How is data read?

How the DataStax Distribution of Apache Cassandra 3.11 combines results from the active memtable and potentially multiple SSTables to satisfy a read.

To satisfy a read, the DataStax Distribution of Apache Cassandra (DDAC) database must combine results from the active memtable and potentially multiple SSTables. If the memtable has the desired partition data, then the data is read and merged with the data from the SSTables.

The database processes data at several stages on the read path to discover where the data is stored, starting with the data in the memtable and finishing with SSTables:
  1. Check the memtable
  2. Check row cache, if enabled
  3. Check Bloom filter
  4. Check partition key cache, if enabled
  5. Go directly to the compression offset map if a partition key is found in the partition key cache, or check the partition summary if not

    If the partition summary is checked, then the partition index is accessed

  6. Locate the data on disk using the compression offset map
  7. Fetch the data from the SSTable on disk
Figure 1. Read request flow

Figure 2. Row cache and Key cache request flow

Row Cache

Typical of any database, reads are fastest when the most in-demand data fits into memory.
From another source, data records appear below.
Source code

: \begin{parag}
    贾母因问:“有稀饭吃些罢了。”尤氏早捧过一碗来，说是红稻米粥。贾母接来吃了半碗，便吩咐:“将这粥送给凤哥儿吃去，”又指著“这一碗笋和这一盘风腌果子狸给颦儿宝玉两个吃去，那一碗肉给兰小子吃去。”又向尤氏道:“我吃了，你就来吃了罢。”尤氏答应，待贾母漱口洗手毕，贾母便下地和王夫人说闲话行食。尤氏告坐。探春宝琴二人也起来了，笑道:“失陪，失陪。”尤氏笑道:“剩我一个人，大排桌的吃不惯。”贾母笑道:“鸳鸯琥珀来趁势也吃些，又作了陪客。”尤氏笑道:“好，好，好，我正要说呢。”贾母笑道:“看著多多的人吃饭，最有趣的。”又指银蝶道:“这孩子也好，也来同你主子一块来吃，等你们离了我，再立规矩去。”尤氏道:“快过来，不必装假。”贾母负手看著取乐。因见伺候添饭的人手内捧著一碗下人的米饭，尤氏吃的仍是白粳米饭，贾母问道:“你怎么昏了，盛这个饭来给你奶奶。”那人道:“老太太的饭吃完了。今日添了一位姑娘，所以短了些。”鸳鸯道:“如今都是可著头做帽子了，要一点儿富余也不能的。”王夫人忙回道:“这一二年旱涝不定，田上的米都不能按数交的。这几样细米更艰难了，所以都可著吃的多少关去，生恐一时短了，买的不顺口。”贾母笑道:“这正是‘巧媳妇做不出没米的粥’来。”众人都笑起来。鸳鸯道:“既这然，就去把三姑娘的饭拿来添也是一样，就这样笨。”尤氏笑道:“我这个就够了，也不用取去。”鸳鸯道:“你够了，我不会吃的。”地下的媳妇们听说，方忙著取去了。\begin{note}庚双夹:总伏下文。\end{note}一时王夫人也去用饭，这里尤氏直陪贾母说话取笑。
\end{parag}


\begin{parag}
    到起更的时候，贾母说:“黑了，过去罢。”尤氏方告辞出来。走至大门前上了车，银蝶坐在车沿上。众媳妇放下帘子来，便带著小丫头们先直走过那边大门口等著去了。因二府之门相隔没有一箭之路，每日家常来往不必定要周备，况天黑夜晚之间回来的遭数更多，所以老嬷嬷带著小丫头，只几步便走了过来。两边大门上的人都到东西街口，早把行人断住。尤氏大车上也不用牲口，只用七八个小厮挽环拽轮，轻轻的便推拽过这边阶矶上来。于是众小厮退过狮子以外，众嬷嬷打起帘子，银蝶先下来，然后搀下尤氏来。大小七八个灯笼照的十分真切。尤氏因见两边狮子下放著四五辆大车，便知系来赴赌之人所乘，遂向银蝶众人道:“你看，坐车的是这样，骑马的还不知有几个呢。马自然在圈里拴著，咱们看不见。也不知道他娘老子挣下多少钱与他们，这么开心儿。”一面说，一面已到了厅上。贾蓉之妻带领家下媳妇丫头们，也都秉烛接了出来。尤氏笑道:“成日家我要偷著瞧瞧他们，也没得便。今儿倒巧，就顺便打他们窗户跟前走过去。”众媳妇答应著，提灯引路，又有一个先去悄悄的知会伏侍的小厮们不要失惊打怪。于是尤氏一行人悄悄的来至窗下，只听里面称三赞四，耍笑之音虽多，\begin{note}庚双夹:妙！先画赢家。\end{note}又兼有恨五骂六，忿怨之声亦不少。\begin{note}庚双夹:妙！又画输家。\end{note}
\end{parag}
The operating system page cache is best at improving performance, although the row cache can provide some improvement for very read-intensive operations, where read operations are 95% of the load. Row cache is not recommended for write-intensive operations. If the row cache is enabled, it stores a subset of the partition data stored on disk in the SSTables in memory. In Cassandra, the row cache is stored in fully off-heap memory using an implementation that relieves garbage collection pressure in the Java Virtual Machine (JVM). The subset stored in the row cache uses a configurable amount of memory for a specified period of time. When the cache is full, the row cache uses LRU (least-recently-used) eviction to reclaim memory.
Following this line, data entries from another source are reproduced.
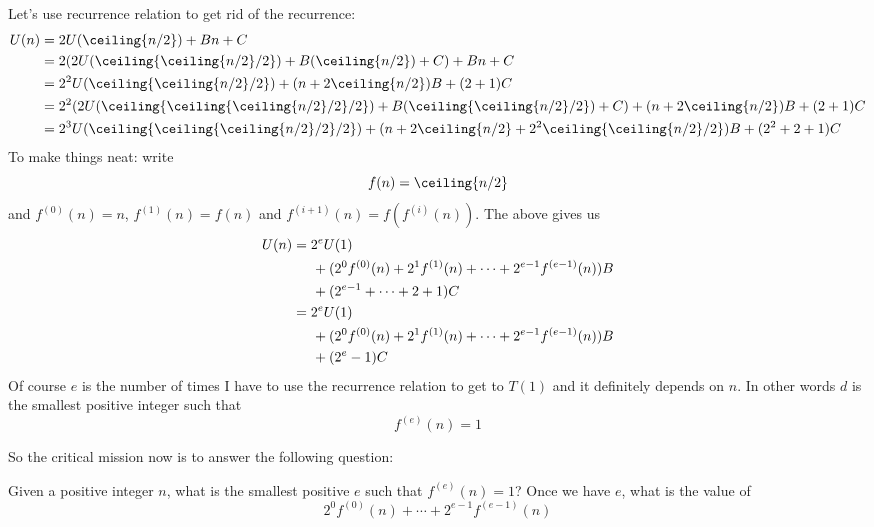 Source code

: Let's use recurrence relation to get rid of the recurrence:
\begin{align*}
U(n) 
&= 2U(\ceiling{n/2}) + Bn + C \\
&= 2(
     2U(
        \ceiling{ 
         \ceiling{n/2} / 2 
       }
      ) 
     + B(\ceiling{n/2}) + C
    ) 
   + Bn + C \\
&= 2^2 U(
         \ceiling{ 
          \ceiling{n
          /2} 
         /2}
       ) 
     + (n + 2\ceiling{n/2})B + (2 + 1)C
    \\
&= 2^2
   (2U(
        \ceiling{
         \ceiling{ 
          \ceiling{n
          /2} 
         /2}
        /2}
      )
    + B(        
        \ceiling{ 
         \ceiling{n
         /2} 
        /2}
      )
    + C
   ) 
     + (n + 2\ceiling{n/2})B + (2 + 1)C
    \\
&= 2^3
   U(
        \ceiling{
         \ceiling{ 
          \ceiling{n
          /2} 
         /2}
        /2}
      )
    +         
       (n 
        + 2\ceiling{n/2}
        +
        2^2
        \ceiling{ 
         \ceiling{n
         /2} 
        /2}
       )B 
     + (2^2 + 2 + 1)C
\end{align*}
To make things neat: write
\[
f(n) = \ceiling{n/2}
\]
and $f^{(0)}(n) = n$,
$f^{(1)}(n) = f(n)$ and $f^{(i+1)}(n) = f(f^{(i)}(n))$. 
The above gives us
\begin{align*}
U(n) 
&= 2^e U(1) \\
&\hspace{0.5cm} + (2^0f^{(0)}(n) + 2^1f^{(1)}(n) + \cdots + 2^{e-1}f^{(e-1)}(n))B \\
&\hspace{0.5cm} + (2^{e-1} + \cdots + 2 + 1)C \\
&= 2^e U(1) \\
&\hspace{0.5cm} + (2^0f^{(0)}(n) + 2^1f^{(1)}(n) + \cdots + 2^{e-1}f^{(e-1)}(n))B \\
&\hspace{0.5cm} + (2^e - 1)C
\end{align*}
Of course $e$ is the number of times I have to use the recurrence relation
to get to $T(1)$ and it definitely depends on $n$.
In other words $d$ is the smallest positive integer such that
\[
f^{(e)}(n) = 1
\]

So the critical mission now is to answer the following question:
\begin{itemize}
\li Given a positive integer $n$, 
what is the smallest positive $e$ such that $f^{(e)}(n) = 1$?
\li Once we have $e$, what is the value of 
\[
2^0f^{(0)}(n) + \cdots + 2^{e-1}f^{(e-1)}(n)  
\]
\end{itemize}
The row cache size is configurable, as is the number of rows to store. Configuring the number of rows to be stored is a useful feature, making a "Last 10 Items" query very fast to read. If row cache is enabled, desired partition data is read from the row cache, potentially saving two seeks to disk for the data. The rows stored in row cache are frequently accessed rows that are merged and saved to the row cache from the SSTables as they are accessed. After storage, the data is available to later queries. The row cache is not write-through. If a write comes in for the row, the cache for that row is invalidated and is not cached again until the row is read. Similarly, if a partition is updated, the entire partition is removed from the cache. When the desired partition data is not found in the row cache, the Bloom filter is checked.

Bloom Filter

Each SSTable has an associated Bloom filter, which can establish that an SSTable does not contain certain partition data. A Bloom filter can also determine the likelihood that partition data is stored in an SSTable by narrowing the pool of keys, which increases partition key lookup.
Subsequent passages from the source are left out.